> Data excerpts:
::::::

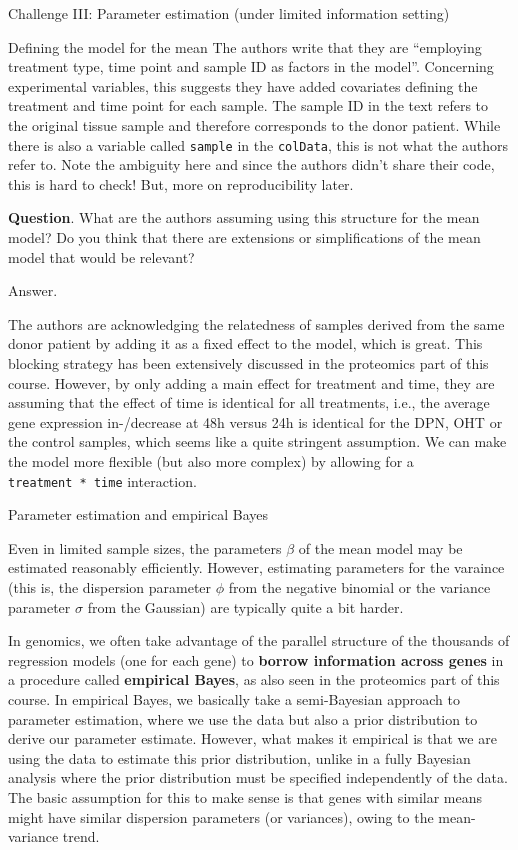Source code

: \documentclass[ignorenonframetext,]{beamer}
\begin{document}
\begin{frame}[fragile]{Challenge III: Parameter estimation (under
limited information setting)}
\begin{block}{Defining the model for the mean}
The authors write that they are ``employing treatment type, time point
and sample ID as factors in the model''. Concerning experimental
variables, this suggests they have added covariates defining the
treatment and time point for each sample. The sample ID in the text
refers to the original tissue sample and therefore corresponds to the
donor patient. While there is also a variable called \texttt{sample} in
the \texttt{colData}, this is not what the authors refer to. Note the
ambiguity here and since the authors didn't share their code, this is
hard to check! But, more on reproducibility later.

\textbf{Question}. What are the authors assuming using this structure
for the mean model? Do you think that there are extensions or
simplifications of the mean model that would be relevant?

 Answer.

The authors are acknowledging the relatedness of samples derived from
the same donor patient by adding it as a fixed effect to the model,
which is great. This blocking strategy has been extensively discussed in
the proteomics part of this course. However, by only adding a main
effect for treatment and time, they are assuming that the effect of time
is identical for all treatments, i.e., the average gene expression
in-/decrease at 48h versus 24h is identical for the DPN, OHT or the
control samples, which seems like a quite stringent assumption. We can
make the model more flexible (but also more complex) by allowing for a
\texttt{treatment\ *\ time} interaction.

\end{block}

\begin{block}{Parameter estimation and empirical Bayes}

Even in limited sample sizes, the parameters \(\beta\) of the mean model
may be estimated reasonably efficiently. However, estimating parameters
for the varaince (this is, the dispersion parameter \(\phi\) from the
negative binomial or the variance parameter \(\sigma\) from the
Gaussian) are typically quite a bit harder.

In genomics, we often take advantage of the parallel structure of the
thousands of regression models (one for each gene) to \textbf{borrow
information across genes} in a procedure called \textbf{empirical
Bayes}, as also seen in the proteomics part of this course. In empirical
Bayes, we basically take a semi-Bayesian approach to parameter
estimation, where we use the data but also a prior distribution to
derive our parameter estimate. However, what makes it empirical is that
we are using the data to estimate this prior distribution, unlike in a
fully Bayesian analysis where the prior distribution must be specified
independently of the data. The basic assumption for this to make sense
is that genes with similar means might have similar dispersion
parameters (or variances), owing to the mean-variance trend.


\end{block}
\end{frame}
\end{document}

::::::

> REQUIREMENT:
Copy out the entries above in full and exactly, skipping every picture.

> SOLVED PROBLEM:
Source code

: \documentclass[ignorenonframetext,]{beamer}
\begin{document}
\begin{frame}[fragile]{Challenge III: Parameter estimation (under
limited information setting)}
\begin{block}{Defining the model for the mean}
The authors write that they are ``employing treatment type, time point
and sample ID as factors in the model''. Concerning experimental
variables, this suggests they have added covariates defining the
treatment and time point for each sample. The sample ID in the text
refers to the original tissue sample and therefore corresponds to the
donor patient. While there is also a variable called \texttt{sample} in
the \texttt{colData}, this is not what the authors refer to. Note the
ambiguity here and since the authors didn't share their code, this is
hard to check! But, more on reproducibility later.

\textbf{Question}. What are the authors assuming using this structure
for the mean model? Do you think that there are extensions or
simplifications of the mean model that would be relevant?

 Answer.

The authors are acknowledging the relatedness of samples derived from
the same donor patient by adding it as a fixed effect to the model,
which is great. This blocking strategy has been extensively discussed in
the proteomics part of this course. However, by only adding a main
effect for treatment and time, they are assuming that the effect of time
is identical for all treatments, i.e., the average gene expression
in-/decrease at 48h versus 24h is identical for the DPN, OHT or the
control samples, which seems like a quite stringent assumption. We can
make the model more flexible (but also more complex) by allowing for a
\texttt{treatment\ *\ time} interaction.

\end{block}

\begin{block}{Parameter estimation and empirical Bayes}

Even in limited sample sizes, the parameters \(\beta\) of the mean model
may be estimated reasonably efficiently. However, estimating parameters
for the varaince (this is, the dispersion parameter \(\phi\) from the
negative binomial or the variance parameter \(\sigma\) from the
Gaussian) are typically quite a bit harder.

In genomics, we often take advantage of the parallel structure of the
thousands of regression models (one for each gene) to \textbf{borrow
information across genes} in a procedure called \textbf{empirical
Bayes}, as also seen in the proteomics part of this course. In empirical
Bayes, we basically take a semi-Bayesian approach to parameter
estimation, where we use the data but also a prior distribution to
derive our parameter estimate. However, what makes it empirical is that
we are using the data to estimate this prior distribution, unlike in a
fully Bayesian analysis where the prior distribution must be specified
independently of the data. The basic assumption for this to make sense
is that genes with similar means might have similar dispersion
parameters (or variances), owing to the mean-variance trend.


\end{block}
\end{frame}
\end{document}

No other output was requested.